まぁ説明が面倒だから、そんなことツユには言わないけど。
「二人して頭にハテナを浮かべよって。……まぁ良い。ではこれから、我が母校の初代校長、ルキノ・フェンディの功績を語ってやろう」
え、なんかツユが急に得意げなんだが。
これもしかして、話長くなる系のやつ?
「えっと、別にあんまり興味は──」
「今から約九十年ほど前の話だ」
うわ、なんか始まった。
絶対長くなるやつだぁ。
俺達は他の冒険者の邪魔にならないように、端に移動する。
「町に、顔中煤だらけの青年がやってくる」
今から九十年くらい前。
この世界が地球と同じ時間の進み方ならば、戦時だろうか。
「その青年は町に辿り着くと、倒れてしまう。そして警備隊に保護されたんだ」
ここでリメアが耳打ちをしてきた。
「天界の規定だと、転生させる時に最低限度の命の保障ができる状態で送らなければならないの。違う世界の人間を町の外に送るなんて、もってのほかだよ」
ってことはそのフェンディって人は、この世界に来る時、天界を経由してないって事……?
「じゃあもしかして、リメアが前に言ってた……」
「うん、神隠し。転移してきた人だと思う」
ツユは続ける。
「保護された男は目を覚ますと、聞き覚えの無い言語で話し始めたそうだ」
聞き覚えの無い言語。
これは転移者で間違いなさそうだ。
「どうにか意思疎通を図ろうと、紙とペンをその青年に渡したそうだ。すると青年は、存在しない文字を書いたのち、こう名乗ったという」
ツユが自分の胸に手を当てる仕草をする。
「ルキノ・フェンディ、と……」
ルキノ・フェンディ。
国に詳しい訳じゃないからわからないけれど、発音的にはフランス語とかイタリア語っぽい。

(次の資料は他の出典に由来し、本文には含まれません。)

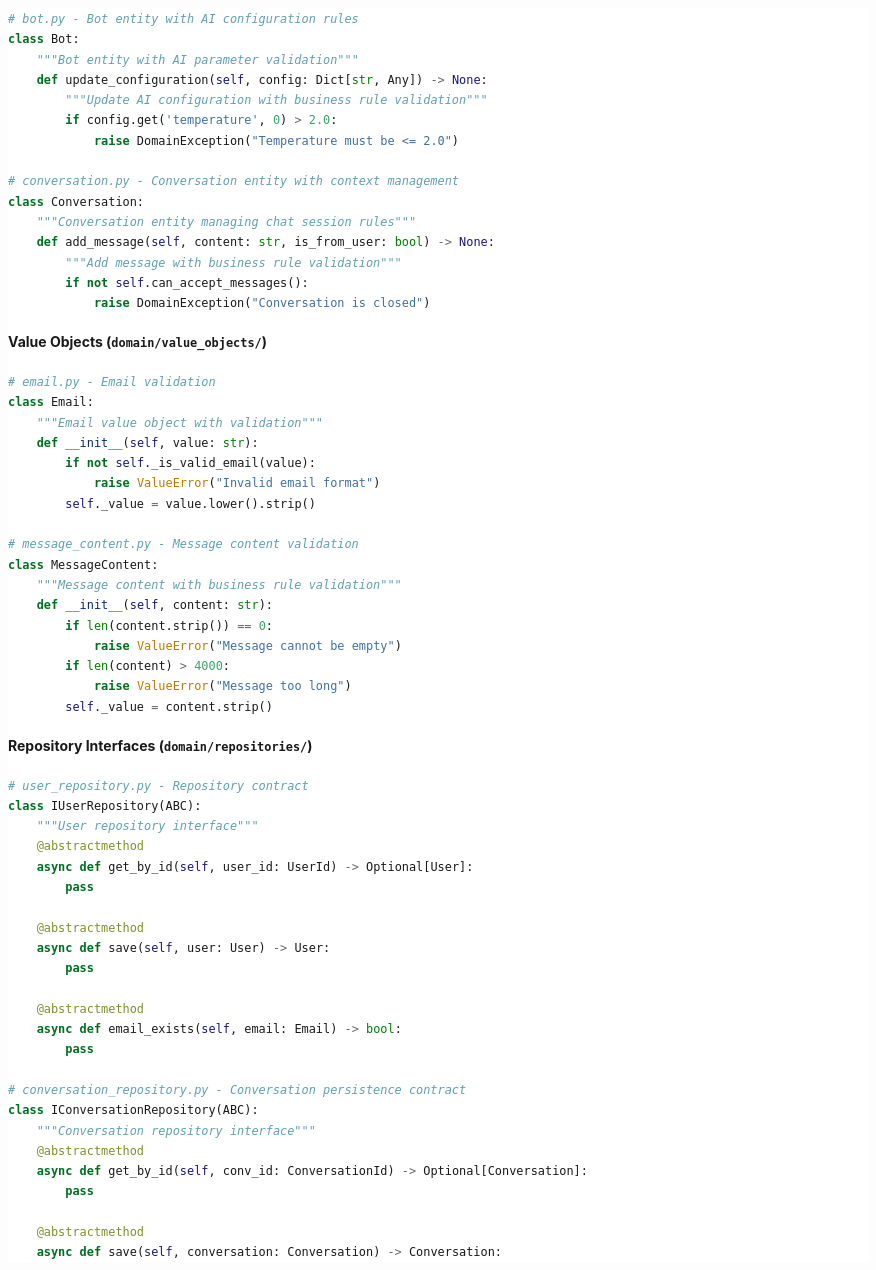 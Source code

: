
 ```python
# bot.py - Bot entity with AI configuration rules  
class Bot:
    """Bot entity with AI parameter validation"""
    def update_configuration(self, config: Dict[str, Any]) -> None:
        """Update AI configuration with business rule validation"""
        if config.get('temperature', 0) > 2.0:
            raise DomainException("Temperature must be <= 2.0")

# conversation.py - Conversation entity with context management
class Conversation:
    """Conversation entity managing chat session rules"""
    def add_message(self, content: str, is_from_user: bool) -> None:
        """Add message with business rule validation"""
        if not self.can_accept_messages():
            raise DomainException("Conversation is closed")
```

#### Value Objects (`domain/value_objects/`)
```python
# email.py - Email validation
class Email:
    """Email value object with validation"""
    def __init__(self, value: str):
        if not self._is_valid_email(value):
            raise ValueError("Invalid email format")
        self._value = value.lower().strip()

# message_content.py - Message content validation
class MessageContent:
    """Message content with business rule validation"""
    def __init__(self, content: str):
        if len(content.strip()) == 0:
            raise ValueError("Message cannot be empty")
        if len(content) > 4000:
            raise ValueError("Message too long")
        self._value = content.strip()
```

#### Repository Interfaces (`domain/repositories/`)
```python
# user_repository.py - Repository contract
class IUserRepository(ABC):
    """User repository interface"""
    @abstractmethod
    async def get_by_id(self, user_id: UserId) -> Optional[User]:
        pass
    
    @abstractmethod
    async def save(self, user: User) -> User:
        pass
    
    @abstractmethod
    async def email_exists(self, email: Email) -> bool:
        pass

# conversation_repository.py - Conversation persistence contract
class IConversationRepository(ABC):
    """Conversation repository interface"""
    @abstractmethod
    async def get_by_id(self, conv_id: ConversationId) -> Optional[Conversation]:
        pass
    
    @abstractmethod
    async def save(self, conversation: Conversation) -> Conversation:
```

とにかく、この世界の言語……少なくとも、アドベルン周辺の言語ではないな。
「別の世界に転生させる時には、転移の神聖術に必ず言語習得の神聖術を重ねがけするって言ったの、覚えてる?」
「うん」
神聖術に神聖術を重ねがけする。
そういえばそんな話、してたな。
「だから、言葉が通じないってのもおかしい」
「じゃあやっぱり、神隠し?」
「確定だね」
ツユは俺達のヒソヒソ話すのを気にも留めず、続ける。
「彼は言葉こそ通じなかったものの、様々な発明をする。その一つがこの懐中電灯という訳だ」
そう言いながら、二つの小さな金属板を取り出し、懐中電灯に挿入する。
「それは?」
「この二つの金属を填めると使えるんだ」
中三の時、授業でやった気がするようなしないような……。
ボルタ電池だかダニエル電池だか。
発明した人ってどこの国の人だっけ?
あー……ダメだ、思い出せん。
「よし、点いた。お主ら、これは一つしか無いから、二人で使ってくれ」
そう言って俺の方に懐中電灯を投げる。
っと、危ない。
落とすところだった。
受け取った懐中電灯はリメアに握ってもらった。
「ありがとう。でもツユちゃんは無くて大丈夫なの?」
確かに。
リメアの疑問に俺も賛同だ。
「あぁ、私は暗視のスキルを持っているからな。本来それは魔力切れを起こした時のための予備だ」
暗視ってつまり、暗闇でも目が見えるってことだよな。
すげぇ。
「まぁ、フェンディ冒険者養成学校ダンジョン攻略科を二位の成績で卒業した私はそんなヘマしないがな!」
わざわざ強調しなくても、凄いのは分かった。
この際、首席じゃないんだねとか野暮な事は決して言わない。
だって、仮に俺がその学校に通っていたとしても、学年二位とか絶対無理だし。
兎にも角にも新米冒険者の身としては、頼りになりそうで助かる。
いや、新米冒険者っていうか、そもそも冒険者続けるつもりなんて無いけど。
「というかだな、ダンジョンに潜るのならば灯りは最低一つ持っておくのが常識だぞ」
「「す、すいません……」」
そりゃそうだよね。
何も考えずにここまで来ちゃったんだもん。
主に俺の隣で軽く頭を下げてる女神が。
というか俺達、灯りどころか武器すら持ってない。
…………そうじゃん! 武器持ってないじゃん!
やっべぇ今更気づいてどーすんだ俺!?
「では諸君。魔物を討伐した時、奴らが何を落としてくれるかわからない。だからなるべく深くまで潜りたい。そういうものも売れば利益になるからな。まぁクエストのついでだ。二人とも、前衛は任せたぞ」
えっえっ、もう行っちゃうの?
「おーー!!」
リメアもウキウキで返事してる。
「お、おー……」
こうして俺は、流されるがままにダンジョンへと足を踏み入れてしまったのだった。